In my opinion, Julius Caesar was bad.
(1) He attempted a cover-up of the Catilnarian conspiracy by opposing a trial for the accused. His motivation may have been to hide his own foreknowledge of the traitors' plans (being an intimate of those involved). Moreover, his recommendation of exile for the accused would have let the traitors join Catiline on the fields of war, where they could have passed valuable information to their rebel comrades.
(2) While consul, he had M. Porcius Cato arrested merely for voicing his opposition to Caesar's hare-brained schemes. The move was so extraordinarily illegal that the whole Senate refused to meet until Cato's release.
(3) In Spain and in Gaul, Caesar betrayed the interests of Roman allies by sacking their towns and enslaving Roman friends. His motivation in both cases was merely to run up a body count so he could celebrate a triumphal parade in Rome. His campaign in Gaul (where he mercilessly slaughtered and enslaved perhaps a million or more tax-paying trading partners of Rome) finally led to the threat of prosecution for his illegal crossing into German territory.

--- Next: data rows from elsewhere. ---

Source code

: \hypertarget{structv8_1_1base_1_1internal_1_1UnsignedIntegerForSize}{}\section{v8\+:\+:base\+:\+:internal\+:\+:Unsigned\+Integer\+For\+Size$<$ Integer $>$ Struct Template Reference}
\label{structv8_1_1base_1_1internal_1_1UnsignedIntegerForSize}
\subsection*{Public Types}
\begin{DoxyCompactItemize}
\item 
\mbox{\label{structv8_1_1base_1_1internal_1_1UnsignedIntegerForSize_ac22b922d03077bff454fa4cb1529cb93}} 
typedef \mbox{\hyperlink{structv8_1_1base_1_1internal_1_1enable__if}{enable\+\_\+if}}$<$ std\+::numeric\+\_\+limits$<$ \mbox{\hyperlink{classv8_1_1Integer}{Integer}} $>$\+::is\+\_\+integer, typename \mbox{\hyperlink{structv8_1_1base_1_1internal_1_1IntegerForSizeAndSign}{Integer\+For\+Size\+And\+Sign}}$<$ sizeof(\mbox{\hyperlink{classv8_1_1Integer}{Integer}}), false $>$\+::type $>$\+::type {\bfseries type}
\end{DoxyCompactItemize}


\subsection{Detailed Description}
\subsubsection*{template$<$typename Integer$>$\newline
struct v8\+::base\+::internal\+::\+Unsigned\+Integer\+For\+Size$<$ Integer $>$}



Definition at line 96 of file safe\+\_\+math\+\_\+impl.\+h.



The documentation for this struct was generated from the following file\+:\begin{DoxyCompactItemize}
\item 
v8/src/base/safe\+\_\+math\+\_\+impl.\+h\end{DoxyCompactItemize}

(4) Rather than face prosecution like an honorable Roman or even go into temporary exile (as Cicero had once done), Caesar waged war against the Republic by illegally crossing the Rubicon with the 13th legion. Taking Rome essentially by surprise, he confiscated the entire Roman treasury for his own personal use.

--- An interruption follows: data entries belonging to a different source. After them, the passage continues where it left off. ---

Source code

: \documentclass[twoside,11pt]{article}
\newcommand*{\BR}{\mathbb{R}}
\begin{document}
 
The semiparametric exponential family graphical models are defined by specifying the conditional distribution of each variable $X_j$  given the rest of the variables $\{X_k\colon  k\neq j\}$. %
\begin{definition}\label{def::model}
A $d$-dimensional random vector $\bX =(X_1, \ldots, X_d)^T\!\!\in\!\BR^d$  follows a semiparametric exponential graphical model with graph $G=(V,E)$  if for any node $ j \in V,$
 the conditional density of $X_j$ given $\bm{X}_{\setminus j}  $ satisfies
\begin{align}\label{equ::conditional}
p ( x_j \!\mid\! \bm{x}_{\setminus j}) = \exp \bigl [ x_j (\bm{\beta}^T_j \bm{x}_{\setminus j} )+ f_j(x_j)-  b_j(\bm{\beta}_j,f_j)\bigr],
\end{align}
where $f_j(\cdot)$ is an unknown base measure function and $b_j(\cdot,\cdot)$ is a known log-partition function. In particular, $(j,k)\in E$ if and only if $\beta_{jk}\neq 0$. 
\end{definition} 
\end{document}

(5) The Civil War he launched wiped out the cream of the Roman Senate and their best generals, including Pompey and Caesar's best officer Labienus (who refused to join Caesar in his traitorous mission).
(6) Once victorious over all his old enemies, he had himself declared a DICTATOR FOR LIFE. In this role, he immediately cancelled all elections for lower offices, abolished the power of the tribunes (who were the representatives of the people of Rome), and personally selected Yes-Men for the office of consul (which had been the highest-ranking elected position in the old Republic). Laying the precedent for future serfdom (and anticipating Stalin's Berlin Wall), he forced 20 - 40 year old Italian civilians to remain in Italy, and he attempted to wipe out the wealth of his political opponents by cancelling debts owed to them.
(7) As dictator, Caesar seemed to lose all touch with reality. He had his face plastered over all the coins (a previously illegal act). He forced Romans to build him a palace, to carry an ivory statue of him at religious ceremonies, to place another statue of him within the great Quirinal temple with the inscription "To the Invincible God," and to place still another statue of him beside the statues of the (deposed) kings of Rome. All the time he did this, he ostentatiously refused to allow anyone to call him King, and he sent out goon-squads to arrest anyone who made the mistake of recognizing that Caesar had robbed all Romans of their liberty.
By the way, if you plagiarize any of this, you'll get an automatic F. Plus, I haven't mentioned a single good thing Caesar did (dying, for example), so good luck finding that on your own.